§ **WHAT IS REQUIRED**
Using the entries that follow, collect the lines where the word "described" appears.

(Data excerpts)
--

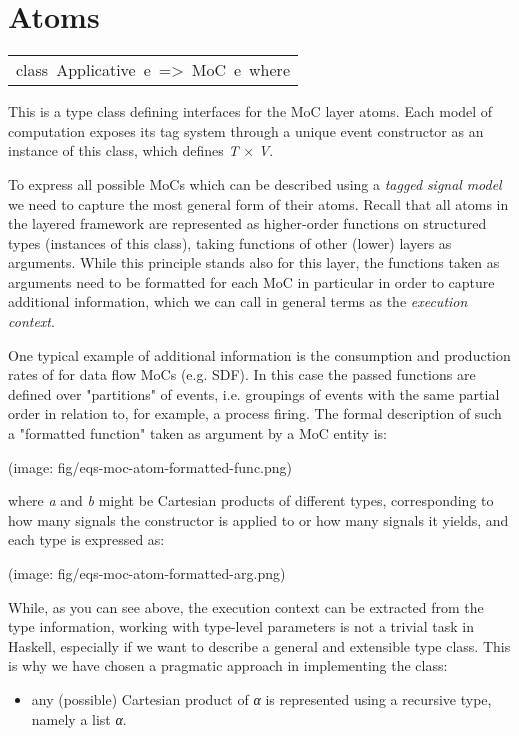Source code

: \section{Atoms}
\begin{haddockdesc}
\item[\begin{tabular}{@{}l}
class\ Applicative\ e\ =>\ MoC\ e\ where
\end{tabular}]\haddockbegindoc
This is a type class defining interfaces for the MoC layer
 atoms. Each model of computation exposes its tag system through a
 unique event constructor as an instance of this class, which
 defines \emph{T} × \emph{V}.\par
 To express all possible MoCs which can be described using
 a \emph{tagged} \emph{signal} \emph{model} we need to capture the most general
 form of their atoms. Recall that all atoms in the layered framework
 are represented as higher-order functions on structured types
 (instances of this class), taking functions of other (lower) layers
 as arguments. While this principle stands also for this layer, the
 functions taken as arguments need to be formatted for each MoC in
 particular in order to capture additional information, which we can
 call in general terms as the \emph{execution context}.\par
One typical example of additional information is the consumption
 and production rates of for data flow MoCs (e.g. SDF). In this case
 the passed functions are defined over "partitions" of events,
 i.e. groupings of events with the same partial order in relation
 to, for example, a process firing. The formal description of such a
 "formatted function" taken as argument by a MoC entity is:\par
(image: fig/eqs-moc-atom-formatted-func.png)\par
where \emph{a} and \emph{b} might be Cartesian products of different types,
 corresponding to how many signals the constructor is applied to or
 how many signals it yields, and each type is expressed as:\par
(image: fig/eqs-moc-atom-formatted-arg.png)\par
While, as you can see above, the execution context can be extracted
 from the type information, working with type-level parameters is
 not a trivial task in Haskell, especially if we want to describe a
 general and extensible type class. This is why we have chosen a
 pragmatic approach in implementing the  class:\par
\begin{itemize}
\item
any (possible) Cartesian product of \emph{α} is represented using
 a recursive type, namely a list {}\emph{α}{}.\par


\end{itemize}
\end{haddockdesc}

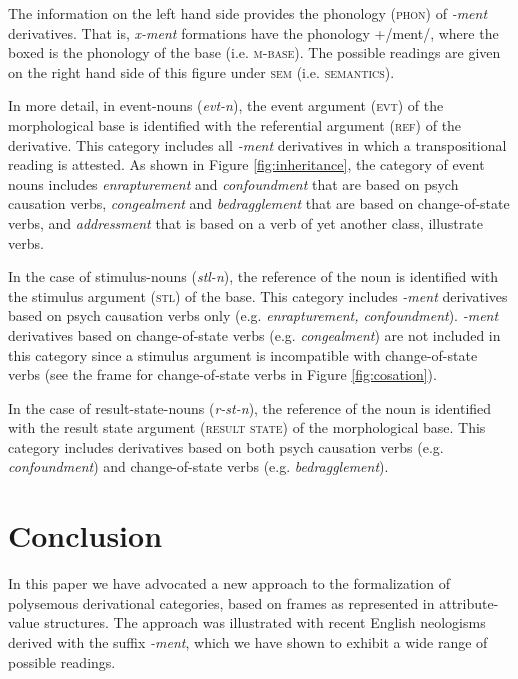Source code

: \documentclass[output=paper]{langsci/langscibook}
\begin{document}
The information on the left hand side provides the phonology (\textsc{phon}) of \textit{-ment} derivatives. That is, \textit{x-ment} formations have the phonology +/ment/, where the boxed  is the phonology of the base (i.e. \textsc{m-base}). The possible readings are given on the right hand side of this figure under \textsc{sem} (i.e. \textsc{semantics}).

In more detail, in event-nouns (\textit{evt-n}), the event argument (\textsc{evt}) of the morphological base is identified with the referential argument (\textsc{ref}) of the derivative. This category includes all \textit{-ment} derivatives in which a transpositional reading is attested. As shown in Figure \ref{fig:inheritance}, the category of event nouns includes \textit{enrapturement} and \textit{confoundment} that are based on psych causation verbs, \textit{congealment} and \textit{bedragglement} that are based on change-of-state verbs, and \textit{addressment} that is based on a verb of yet  another class, illustrate verbs.

In the case of stimulus-nouns (\textit{stl-n}), the reference of the noun is identified with the stimulus argument (\textsc{stl}) of the base. This category includes \textit{-ment} derivatives based on psych causation verbs only (e.g. \textit{enrapturement, confoundment}). \textit{-ment} derivatives based on change-of-state verbs (e.g. \textit{congealment}) are not included in this category since a stimulus argument is incompatible with change-of-state verbs (see the frame for change-of-state verbs in Figure \ref{fig:cosation}).

In the case of result-state-nouns (\textit{r-st-n}), the reference of the noun is identified with the result state argument (\textsc{result state}) of the morphological base. This category includes derivatives based on both psych causation verbs (e.g. \textit{confoundment}) and change-of-state verbs (e.g. \textit{bedragglement}).

\section{Conclusion}
\largerpage[-1]
In this paper we have advocated a new approach to the formalization of polysemous derivational categories, based on frames as represented in attribute-value structures. The approach was illustrated with recent English neologisms derived with the suffix \textit{-ment}, which we have shown to exhibit a wide range of possible readings.
\end{document}
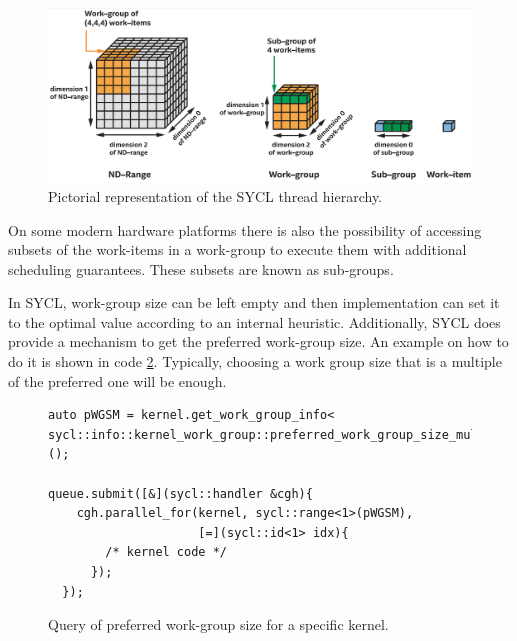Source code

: \begin{figure}[ht!]
    \centering
    \includegraphics[width=\textwidth]{media/sycl_nd_range.png}
    \caption{Pictorial representation of the SYCL thread hierarchy.}
    \label{fig:sycl_nd_range}
\end{figure}

On some modern hardware platforms there is also the possibility of accessing subsets of the work-items in a
work-group to execute them with additional scheduling guarantees. These subsets are known as sub-groups. 

In SYCL, work-group size can be left empty and then implementation can set it to the optimal value according to an internal heuristic. Additionally, SYCL does provide a mechanism to get the preferred work-group size. An example on how to do it is shown in code \ref{code:work_group_size}. Typically, choosing a work group size that is a multiple of the preferred one will be enough.

\begin{figure}[ht!]
\renewcommand{\figurename}{Code}
\begin{verbatim}
auto pWGSM = kernel.get_work_group_info<
sycl::info::kernel_work_group::preferred_work_group_size_multiple>();

queue.submit([&](sycl::handler &cgh){
    cgh.parallel_for(kernel, sycl::range<1>(pWGSM), 
                     [=](sycl::id<1> idx){
        /* kernel code */
      });
  });
\end{verbatim}
\caption{Query of preferred work-group size for a specific kernel.}
\label{code:work_group_size}
\end{figure}

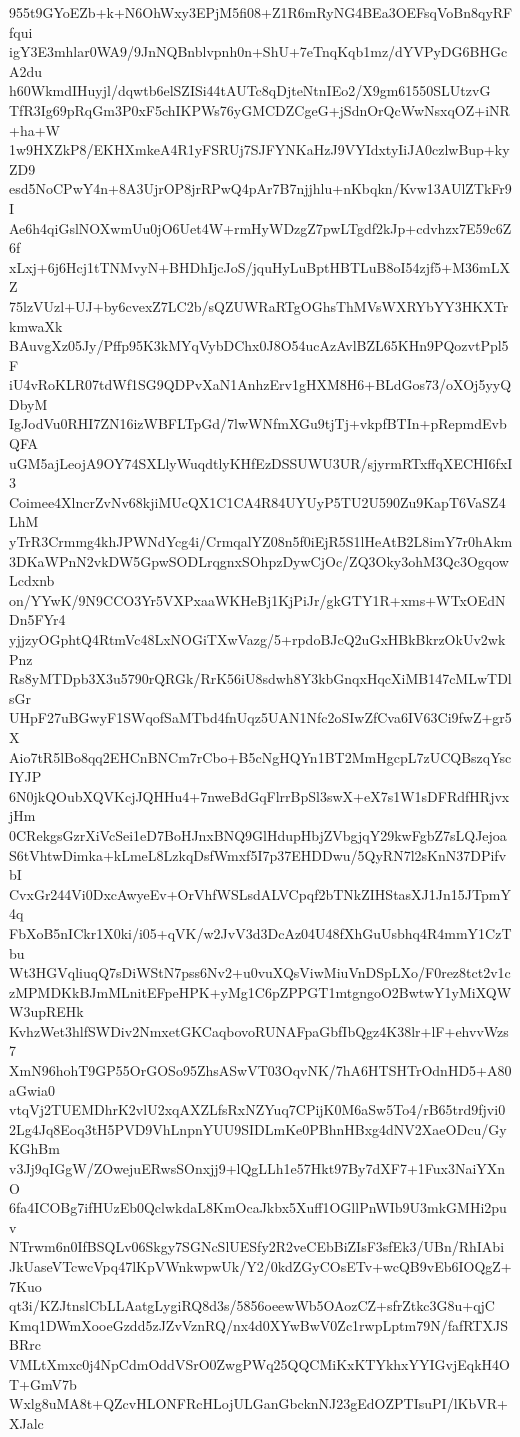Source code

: 955t9GYoEZb+k+N6OhWxy3EPjM5fi08+Z1R6mRyNG4BEa3OEFsqVoBn8qyRFfqui
igY3E3mhlar0WA9/9JnNQBnblvpnh0n+ShU+7eTnqKqb1mz/dYVPyDG6BHGcA2du
h60WkmdIHuyjl/dqwtb6elSZISi44tAUTc8qDjteNtnIEo2/X9gm61550SLUtzvG
TfR3Ig69pRqGm3P0xF5chIKPWs76yGMCDZCgeG+jSdnOrQcWwNsxqOZ+iNR+ha+W
1w9HXZkP8/EKHXmkeA4R1yFSRUj7SJFYNKaHzJ9VYIdxtyIiJA0czlwBup+kyZD9
esd5NoCPwY4n+8A3UjrOP8jrRPwQ4pAr7B7njjhlu+nKbqkn/Kvw13AUlZTkFr9I
Ae6h4qiGslNOXwmUu0jO6Uet4W+rmHyWDzgZ7pwLTgdf2kJp+cdvhzx7E59c6Z6f
xLxj+6j6Hcj1tTNMvyN+BHDhIjcJoS/jquHyLuBptHBTLuB8oI54zjf5+M36mLXZ
75lzVUzl+UJ+by6cvexZ7LC2b/sQZUWRaRTgOGhsThMVsWXRYbYY3HKXTrkmwaXk
BAuvgXz05Jy/Pffp95K3kMYqVybDChx0J8O54ucAzAvlBZL65KHn9PQozvtPpl5F
iU4vRoKLR07tdWf1SG9QDPvXaN1AnhzErv1gHXM8H6+BLdGos73/oXOj5yyQDbyM
IgJodVu0RHI7ZN16izWBFLTpGd/7lwWNfmXGu9tjTj+vkpfBTIn+pRepmdEvbQFA
uGM5ajLeojA9OY74SXLlyWuqdtlyKHfEzDSSUWU3UR/sjyrmRTxffqXECHI6fxI3
Coimee4XlncrZvNv68kjiMUcQX1C1CA4R84UYUyP5TU2U590Zu9KapT6VaSZ4LhM
yTrR3Crmmg4khJPWNdYcg4i/CrmqalYZ08n5f0iEjR5S1lHeAtB2L8imY7r0hAkm
3DKaWPnN2vkDW5GpwSODLrqgnxSOhpzDywCjOc/ZQ3Oky3ohM3Qc3OgqowLcdxnb
on/YYwK/9N9CCO3Yr5VXPxaaWKHeBj1KjPiJr/gkGTY1R+xms+WTxOEdNDn5FYr4
yjjzyOGphtQ4RtmVc48LxNOGiTXwVazg/5+rpdoBJcQ2uGxHBkBkrzOkUv2wkPnz
Rs8yMTDpb3X3u5790rQRGk/RrK56iU8sdwh8Y3kbGnqxHqcXiMB147cMLwTDlsGr
UHpF27uBGwyF1SWqofSaMTbd4fnUqz5UAN1Nfc2oSIwZfCva6IV63Ci9fwZ+gr5X
Aio7tR5lBo8qq2EHCnBNCm7rCbo+B5cNgHQYn1BT2MmHgcpL7zUCQBszqYscIYJP
6N0jkQOubXQVKcjJQHHu4+7nweBdGqFlrrBpSl3swX+eX7s1W1sDFRdfHRjvxjHm
0CRekgsGzrXiVcSei1eD7BoHJnxBNQ9GlHdupHbjZVbgjqY29kwFgbZ7sLQJejoa
S6tVhtwDimka+kLmeL8LzkqDsfWmxf5I7p37EHDDwu/5QyRN7l2sKnN37DPifvbI
CvxGr244Vi0DxcAwyeEv+OrVhfWSLsdALVCpqf2bTNkZIHStasXJ1Jn15JTpmY4q
FbXoB5nICkr1X0ki/i05+qVK/w2JvV3d3DcAz04U48fXhGuUsbhq4R4mmY1CzTbu
Wt3HGVqliuqQ7sDiWStN7pss6Nv2+u0vuXQsViwMiuVnDSpLXo/F0rez8tct2v1c
zMPMDKkBJmMLnitEFpeHPK+yMg1C6pZPPGT1mtgngoO2BwtwY1yMiXQWW3upREHk
KvhzWet3hlfSWDiv2NmxetGKCaqbovoRUNAFpaGbfIbQgz4K38lr+lF+ehvvWzs7
XmN96hohT9GP55OrGOSo95ZhsASwVT03OqvNK/7hA6HTSHTrOdnHD5+A80aGwia0
vtqVj2TUEMDhrK2vlU2xqAXZLfsRxNZYuq7CPijK0M6aSw5To4/rB65trd9fjvi0
2Lg4Jq8Eoq3tH5PVD9VhLnpnYUU9SIDLmKe0PBhnHBxg4dNV2XaeODcu/GyKGhBm
v3Jj9qIGgW/ZOwejuERwsSOnxjj9+lQgLLh1e57Hkt97By7dXF7+1Fux3NaiYXnO
6fa4ICOBg7ifHUzEb0QclwkdaL8KmOcaJkbx5Xuff1OGllPnWIb9U3mkGMHi2puv
NTrwm6n0IfBSQLv06Skgy7SGNcSlUESfy2R2veCEbBiZIsF3sfEk3/UBn/RhIAbi
JkUaseVTcwcVpq47lKpVWnkwpwUk/Y2/0kdZGyCOsETv+wcQB9vEb6IOQgZ+7Kuo
qt3i/KZJtnslCbLLAatgLygiRQ8d3s/5856oeewWb5OAozCZ+sfrZtkc3G8u+qjC
Kmq1DWmXooeGzdd5zJZvVznRQ/nx4d0XYwBwV0Zc1rwpLptm79N/fafRTXJSBRrc
VMLtXmxc0j4NpCdmOddVSrO0ZwgPWq25QQCMiKxKTYkhxYYIGvjEqkH4OT+GmV7b
Wxlg8uMA8t+QZcvHLONFRcHLojULGanGbcknNJ23gEdOZPTIsuPI/lKbVR+XJalc
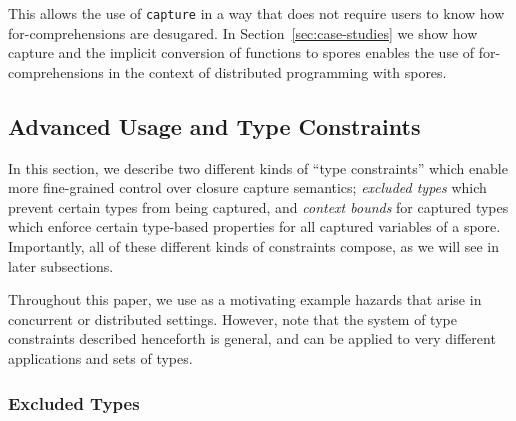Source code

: \documentclass[runningheads]{llncs}
\begin{document}
\begin{sloppypar}
\noindent This allows the use of \verb|capture| in a way that does not require users to
know how for-comprehensions are desugared. In Section~\ref{sec:case-studies}
we show how capture and the implicit conversion of functions to spores enables
the use of for-comprehensions in the context of distributed programming with
spores.







\vspace{2mm}
\subsection{Advanced Usage and Type Constraints}
\label{sec:adv-usage-type-constraints}
\vspace{1mm}

In this section, we describe two different kinds of ``type constraints'' which
enable more fine-grained control over closure capture semantics; \emph{excluded
types} which prevent certain types from being captured, and \emph{context bounds} for
captured types which enforce certain type-based properties for all captured
variables of a spore. Importantly, all of these different kinds of constraints
compose, as we will see in later subsections.


Throughout this paper, we use as a motivating example hazards that arise in
concurrent or distributed settings. However, note that the system of type
constraints described henceforth is general, and can be applied to very
different applications and sets of types.

\subsubsection{Excluded Types}
\label{sec:excluded-types}


\end{sloppypar}
\end{document}
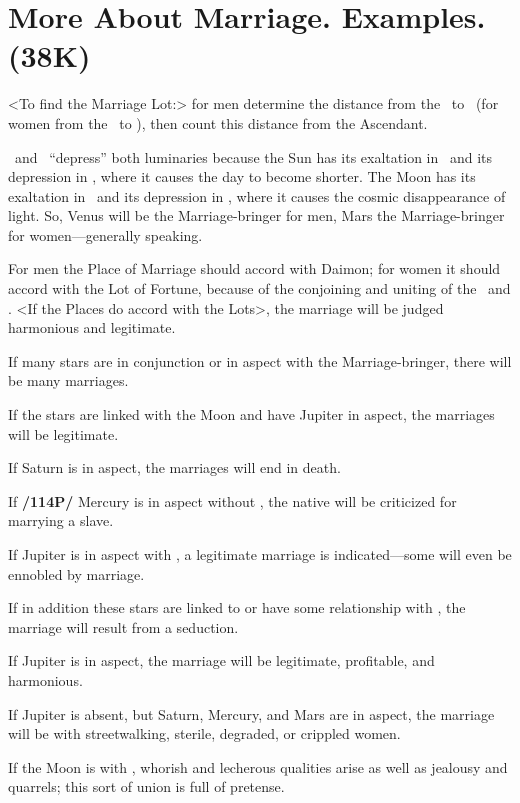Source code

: \section{More About Marriage. Examples. (38K)}

<To find the Marriage Lot:> for men determine the distance from the \Sun\, to \Venus\, (for women from the \Moon\, to \Mars), then count this distance from the Ascendant. 

\Venus\, and \Mars\, “depress” both luminaries because the Sun has its exaltation in \Aries\, and its depression in \Libra, where it causes the day to become shorter. The Moon has its exaltation in \Taurus\, and its depression in \Scorpio, where it causes the cosmic disappearance of light. So, Venus will be the Marriage-bringer for men, Mars the Marriage-bringer for women—generally speaking. 

For men the Place of Marriage should accord with Daimon; for women it should accord with the Lot of Fortune, because of the conjoining and uniting of the \Sun\, and \Moon. <If the
Places do accord with the Lots>, the marriage will be judged harmonious and legitimate. 

If many stars are in conjunction or in aspect with the Marriage-bringer, there will be many marriages. 

If the stars are linked with the Moon and have Jupiter in aspect, the marriages will be legitimate. 

If Saturn is in aspect, the marriages will end in death. 

If \textbf{/114P/} Mercury is in aspect without \Jupiter, the native will be criticized for marrying a slave. 

If Jupiter is in aspect with \Saturn, a legitimate marriage is indicated—some will even be ennobled by marriage. 

If in addition these stars are linked to or have some relationship with \Venus, the marriage will result from a seduction. 

If Jupiter is in aspect, the marriage will be legitimate, profitable, and harmonious. 

If Jupiter is absent, but Saturn, Mercury, and Mars are in aspect, the marriage will be with streetwalking, sterile, degraded, or crippled women. 

If the Moon is with \Venus, whorish and lecherous qualities arise as well as jealousy and quarrels; this sort of union is full of pretense. 

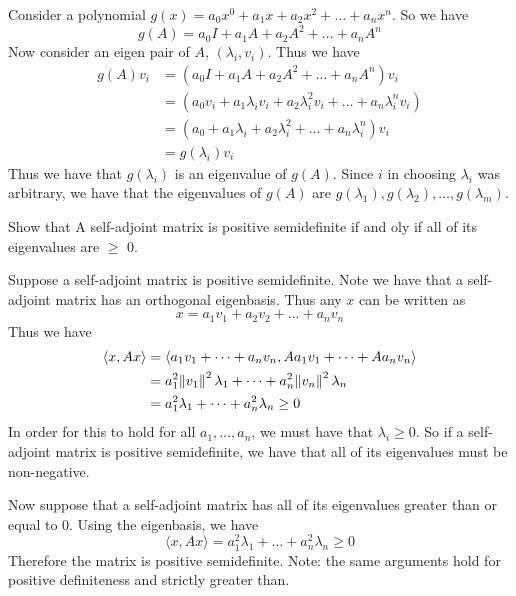 \documentclass{homework}
\begin{document}
\begin{solution}
  Consider a polynomial $g(x) = a_0x^0 + a_1x + a_2x^2 + \dots + a_nx^n$. So we have
  \[ g(A) = a_0I + a_1A + a_2A^2 + \dots + a_nA^n\]
  Now consider an eigen pair of $A$, $(\lambda_i, v_i)$. Thus we have
  \[ \begin{aligned}
      g(A)v_i &= (a_0I + a_1A + a_2A^2 + \dots + a_nA^n)v_i \\
              &= (a_0v_i + a_1\lambda_i v_i + a_2\lambda_i^2v_i + \dots + a_n\lambda_i^n v_i) \\
              &= (a_0 + a_1\lambda_i + a_2\lambda_i^2 + \dots + a_n\lambda_i^n)v_i \\
              &= g(\lambda_i)v_i
     \end{aligned}
  \]
  Thus we have that $g(\lambda_i)$ is an eigenvalue of $g(A)$. Since $i$ in choosing $\lambda_i$ was arbitrary, we have that the eigenvalues of $g(A)$ are $g(\lambda_1),g(\lambda_2),\dots,g(\lambda_m)$.
\end{solution}

\begin{problem}[6-21]
  Show that A self-adjoint matrix is positive semidefinite if and oly if all of its eigenvalues are $\geq$ 0.
\end{problem}

\begin{solution}
  Suppose a self-adjoint matrix is positive semidefinite. Note we have that a self-adjoint matrix has an orthogonal eigenbasis. Thus any $x$ can be written as
  \[x = a_1v_1 + a_2v_2 + \dots + a_nv_n\]
  Thus we have
  \[ 
    \begin{aligned}
      \langle x, Ax\rangle &= \langle a_1v_1 + \dots + a_nv_n, Aa_1v_1 + \dots + Aa_nv_n\rangle \\
                           &= a_1^2\norm{v_1}^2\lambda_1 + \dots + a_n^2\norm{v_n}^2\lambda_n \\
                           &= a_1^2\lambda_1 + \dots + a_n^2\lambda_n \geq 0
    \end{aligned}
  \]
  In order for this to hold for all $a_1,\dots,a_n$, we must have that $\lambda_i \geq 0$. So if a self-adjoint matrix is positive semidefinite, we have that all of its eigenvalues must be non-negative.

  Now suppose that a self-adjoint matrix has all of its eigenvalues greater than or equal to 0. Using the eigenbasis, we have
  \[ \langle x, Ax \rangle = a^2_1 \lambda_1 + \dots + a_n^2\lambda_n \geq 0\]
  Therefore the matrix is positive semidefinite. Note: the same arguments hold for positive definiteness and strictly greater than.
\end{solution}
\end{document}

--

§ **RESULT BELOW**
 To express all possible MoCs which can be described using
constraints described henceforth is general, and can be applied to very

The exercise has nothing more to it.